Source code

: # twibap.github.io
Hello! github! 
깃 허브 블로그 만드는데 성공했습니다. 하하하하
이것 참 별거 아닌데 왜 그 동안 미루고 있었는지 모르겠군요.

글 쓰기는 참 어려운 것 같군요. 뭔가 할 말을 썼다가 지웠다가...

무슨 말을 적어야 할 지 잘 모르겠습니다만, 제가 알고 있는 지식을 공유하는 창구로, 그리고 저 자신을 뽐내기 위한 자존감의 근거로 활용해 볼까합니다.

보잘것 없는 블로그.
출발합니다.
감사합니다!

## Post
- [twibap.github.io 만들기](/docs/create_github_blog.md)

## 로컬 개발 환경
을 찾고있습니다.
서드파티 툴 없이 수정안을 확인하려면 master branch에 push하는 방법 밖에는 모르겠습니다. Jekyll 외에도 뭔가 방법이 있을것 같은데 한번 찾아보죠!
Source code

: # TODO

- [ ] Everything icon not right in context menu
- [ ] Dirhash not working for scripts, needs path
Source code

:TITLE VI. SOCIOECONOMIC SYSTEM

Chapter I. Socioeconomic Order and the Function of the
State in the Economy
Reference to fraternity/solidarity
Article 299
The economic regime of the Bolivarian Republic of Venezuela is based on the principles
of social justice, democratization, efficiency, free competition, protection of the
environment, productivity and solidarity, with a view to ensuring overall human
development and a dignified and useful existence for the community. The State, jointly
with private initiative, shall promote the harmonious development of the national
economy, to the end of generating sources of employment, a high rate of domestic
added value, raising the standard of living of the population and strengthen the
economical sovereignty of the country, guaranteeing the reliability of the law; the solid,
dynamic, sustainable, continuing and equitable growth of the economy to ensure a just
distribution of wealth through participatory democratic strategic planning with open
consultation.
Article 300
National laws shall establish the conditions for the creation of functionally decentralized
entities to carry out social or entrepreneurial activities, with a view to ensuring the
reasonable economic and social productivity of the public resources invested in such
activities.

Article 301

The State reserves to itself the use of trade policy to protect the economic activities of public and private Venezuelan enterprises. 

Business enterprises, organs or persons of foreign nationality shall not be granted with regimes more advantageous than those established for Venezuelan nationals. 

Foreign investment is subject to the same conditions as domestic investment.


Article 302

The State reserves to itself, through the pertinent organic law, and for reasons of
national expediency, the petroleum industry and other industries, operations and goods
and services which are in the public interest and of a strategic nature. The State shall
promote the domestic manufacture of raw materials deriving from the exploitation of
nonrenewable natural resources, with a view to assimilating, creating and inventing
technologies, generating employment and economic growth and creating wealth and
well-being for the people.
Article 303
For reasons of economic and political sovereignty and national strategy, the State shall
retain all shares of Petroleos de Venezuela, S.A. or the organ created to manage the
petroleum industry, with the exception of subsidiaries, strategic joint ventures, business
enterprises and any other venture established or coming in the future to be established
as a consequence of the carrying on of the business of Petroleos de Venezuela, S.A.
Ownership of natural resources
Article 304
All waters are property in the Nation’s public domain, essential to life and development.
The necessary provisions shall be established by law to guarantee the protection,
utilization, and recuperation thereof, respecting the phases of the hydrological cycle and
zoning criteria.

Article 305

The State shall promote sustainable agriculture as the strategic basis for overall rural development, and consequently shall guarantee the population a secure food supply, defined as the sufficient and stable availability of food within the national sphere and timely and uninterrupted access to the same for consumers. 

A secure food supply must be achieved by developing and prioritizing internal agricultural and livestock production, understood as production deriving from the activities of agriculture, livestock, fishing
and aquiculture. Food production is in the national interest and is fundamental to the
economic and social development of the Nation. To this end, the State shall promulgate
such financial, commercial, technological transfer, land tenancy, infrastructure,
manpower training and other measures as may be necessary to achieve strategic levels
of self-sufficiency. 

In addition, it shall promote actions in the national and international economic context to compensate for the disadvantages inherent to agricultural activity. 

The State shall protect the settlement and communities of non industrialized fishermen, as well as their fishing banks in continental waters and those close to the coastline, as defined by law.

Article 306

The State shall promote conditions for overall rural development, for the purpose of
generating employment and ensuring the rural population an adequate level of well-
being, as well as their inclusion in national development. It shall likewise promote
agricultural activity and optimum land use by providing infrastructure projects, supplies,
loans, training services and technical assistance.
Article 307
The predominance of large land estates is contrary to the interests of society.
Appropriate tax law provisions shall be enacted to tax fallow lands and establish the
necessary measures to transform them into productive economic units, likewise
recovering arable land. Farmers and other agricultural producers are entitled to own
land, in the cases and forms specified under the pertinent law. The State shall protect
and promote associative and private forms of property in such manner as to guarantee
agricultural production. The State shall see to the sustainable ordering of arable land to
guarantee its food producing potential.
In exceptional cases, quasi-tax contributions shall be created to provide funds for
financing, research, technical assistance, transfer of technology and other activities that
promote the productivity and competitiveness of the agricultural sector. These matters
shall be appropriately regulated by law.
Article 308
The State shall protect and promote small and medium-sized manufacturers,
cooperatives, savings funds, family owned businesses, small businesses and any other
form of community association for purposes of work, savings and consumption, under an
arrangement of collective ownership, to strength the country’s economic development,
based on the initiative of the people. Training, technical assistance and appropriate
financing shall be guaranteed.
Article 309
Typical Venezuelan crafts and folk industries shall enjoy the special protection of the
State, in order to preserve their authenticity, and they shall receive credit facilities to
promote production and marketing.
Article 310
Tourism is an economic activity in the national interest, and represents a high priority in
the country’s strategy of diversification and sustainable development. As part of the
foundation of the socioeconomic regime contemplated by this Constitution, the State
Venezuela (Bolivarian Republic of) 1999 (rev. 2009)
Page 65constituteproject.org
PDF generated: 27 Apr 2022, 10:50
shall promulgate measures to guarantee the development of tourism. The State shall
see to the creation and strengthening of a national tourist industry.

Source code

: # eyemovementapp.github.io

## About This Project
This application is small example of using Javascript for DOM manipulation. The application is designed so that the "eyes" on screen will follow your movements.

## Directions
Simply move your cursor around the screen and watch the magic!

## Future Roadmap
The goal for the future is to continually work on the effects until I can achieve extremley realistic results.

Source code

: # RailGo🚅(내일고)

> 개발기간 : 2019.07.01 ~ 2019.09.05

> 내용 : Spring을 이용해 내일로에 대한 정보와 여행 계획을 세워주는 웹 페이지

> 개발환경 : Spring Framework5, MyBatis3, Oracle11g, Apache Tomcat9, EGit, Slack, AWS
--------
## WHAT IS NEEDED
Full transcription, please: every entry, exactly as written.

## RESPONSE TO THIS EXERCISE
Source code

: # twibap.github.io
Hello! github! 
깃 허브 블로그 만드는데 성공했습니다. 하하하하
이것 참 별거 아닌데 왜 그 동안 미루고 있었는지 모르겠군요.

글 쓰기는 참 어려운 것 같군요. 뭔가 할 말을 썼다가 지웠다가...

무슨 말을 적어야 할 지 잘 모르겠습니다만, 제가 알고 있는 지식을 공유하는 창구로, 그리고 저 자신을 뽐내기 위한 자존감의 근거로 활용해 볼까합니다.

보잘것 없는 블로그.
출발합니다.
감사합니다!

## Post
- [twibap.github.io 만들기](/docs/create_github_blog.md)

## 로컬 개발 환경
을 찾고있습니다.
서드파티 툴 없이 수정안을 확인하려면 master branch에 push하는 방법 밖에는 모르겠습니다. Jekyll 외에도 뭔가 방법이 있을것 같은데 한번 찾아보죠!
Source code

: # TODO

- [ ] Everything icon not right in context menu
- [ ] Dirhash not working for scripts, needs path
Source code

:TITLE VI. SOCIOECONOMIC SYSTEM

Chapter I. Socioeconomic Order and the Function of the
State in the Economy
Reference to fraternity/solidarity
Article 299
The economic regime of the Bolivarian Republic of Venezuela is based on the principles
of social justice, democratization, efficiency, free competition, protection of the
environment, productivity and solidarity, with a view to ensuring overall human
development and a dignified and useful existence for the community. The State, jointly
with private initiative, shall promote the harmonious development of the national
economy, to the end of generating sources of employment, a high rate of domestic
added value, raising the standard of living of the population and strengthen the
economical sovereignty of the country, guaranteeing the reliability of the law; the solid,
dynamic, sustainable, continuing and equitable growth of the economy to ensure a just
distribution of wealth through participatory democratic strategic planning with open
consultation.
Article 300
National laws shall establish the conditions for the creation of functionally decentralized
entities to carry out social or entrepreneurial activities, with a view to ensuring the
reasonable economic and social productivity of the public resources invested in such
activities.

Article 301

The State reserves to itself the use of trade policy to protect the economic activities of public and private Venezuelan enterprises. 

Business enterprises, organs or persons of foreign nationality shall not be granted with regimes more advantageous than those established for Venezuelan nationals. 

Foreign investment is subject to the same conditions as domestic investment.


Article 302

The State reserves to itself, through the pertinent organic law, and for reasons of
national expediency, the petroleum industry and other industries, operations and goods
and services which are in the public interest and of a strategic nature. The State shall
promote the domestic manufacture of raw materials deriving from the exploitation of
nonrenewable natural resources, with a view to assimilating, creating and inventing
technologies, generating employment and economic growth and creating wealth and
well-being for the people.
Article 303
For reasons of economic and political sovereignty and national strategy, the State shall
retain all shares of Petroleos de Venezuela, S.A. or the organ created to manage the
petroleum industry, with the exception of subsidiaries, strategic joint ventures, business
enterprises and any other venture established or coming in the future to be established
as a consequence of the carrying on of the business of Petroleos de Venezuela, S.A.
Ownership of natural resources
Article 304
All waters are property in the Nation’s public domain, essential to life and development.
The necessary provisions shall be established by law to guarantee the protection,
utilization, and recuperation thereof, respecting the phases of the hydrological cycle and
zoning criteria.

Article 305

The State shall promote sustainable agriculture as the strategic basis for overall rural development, and consequently shall guarantee the population a secure food supply, defined as the sufficient and stable availability of food within the national sphere and timely and uninterrupted access to the same for consumers. 

A secure food supply must be achieved by developing and prioritizing internal agricultural and livestock production, understood as production deriving from the activities of agriculture, livestock, fishing
and aquiculture. Food production is in the national interest and is fundamental to the
economic and social development of the Nation. To this end, the State shall promulgate
such financial, commercial, technological transfer, land tenancy, infrastructure,
manpower training and other measures as may be necessary to achieve strategic levels
of self-sufficiency. 

In addition, it shall promote actions in the national and international economic context to compensate for the disadvantages inherent to agricultural activity. 

The State shall protect the settlement and communities of non industrialized fishermen, as well as their fishing banks in continental waters and those close to the coastline, as defined by law.

Article 306

The State shall promote conditions for overall rural development, for the purpose of
generating employment and ensuring the rural population an adequate level of well-
being, as well as their inclusion in national development. It shall likewise promote
agricultural activity and optimum land use by providing infrastructure projects, supplies,
loans, training services and technical assistance.
Article 307
The predominance of large land estates is contrary to the interests of society.
Appropriate tax law provisions shall be enacted to tax fallow lands and establish the
necessary measures to transform them into productive economic units, likewise
recovering arable land. Farmers and other agricultural producers are entitled to own
land, in the cases and forms specified under the pertinent law. The State shall protect
and promote associative and private forms of property in such manner as to guarantee
agricultural production. The State shall see to the sustainable ordering of arable land to
guarantee its food producing potential.
In exceptional cases, quasi-tax contributions shall be created to provide funds for
financing, research, technical assistance, transfer of technology and other activities that
promote the productivity and competitiveness of the agricultural sector. These matters
shall be appropriately regulated by law.
Article 308
The State shall protect and promote small and medium-sized manufacturers,
cooperatives, savings funds, family owned businesses, small businesses and any other
form of community association for purposes of work, savings and consumption, under an
arrangement of collective ownership, to strength the country’s economic development,
based on the initiative of the people. Training, technical assistance and appropriate
financing shall be guaranteed.
Article 309
Typical Venezuelan crafts and folk industries shall enjoy the special protection of the
State, in order to preserve their authenticity, and they shall receive credit facilities to
promote production and marketing.
Article 310
Tourism is an economic activity in the national interest, and represents a high priority in
the country’s strategy of diversification and sustainable development. As part of the
foundation of the socioeconomic regime contemplated by this Constitution, the State
Venezuela (Bolivarian Republic of) 1999 (rev. 2009)
Page 65constituteproject.org
PDF generated: 27 Apr 2022, 10:50
shall promulgate measures to guarantee the development of tourism. The State shall
see to the creation and strengthening of a national tourist industry.

Source code

: # eyemovementapp.github.io

## About This Project
This application is small example of using Javascript for DOM manipulation. The application is designed so that the "eyes" on screen will follow your movements.

## Directions
Simply move your cursor around the screen and watch the magic!

## Future Roadmap
The goal for the future is to continually work on the effects until I can achieve extremley realistic results.

Source code

: # RailGo🚅(내일고)

> 개발기간 : 2019.07.01 ~ 2019.09.05

> 내용 : Spring을 이용해 내일로에 대한 정보와 여행 계획을 세워주는 웹 페이지

> 개발환경 : Spring Framework5, MyBatis3, Oracle11g, Apache Tomcat9, EGit, Slack, AWS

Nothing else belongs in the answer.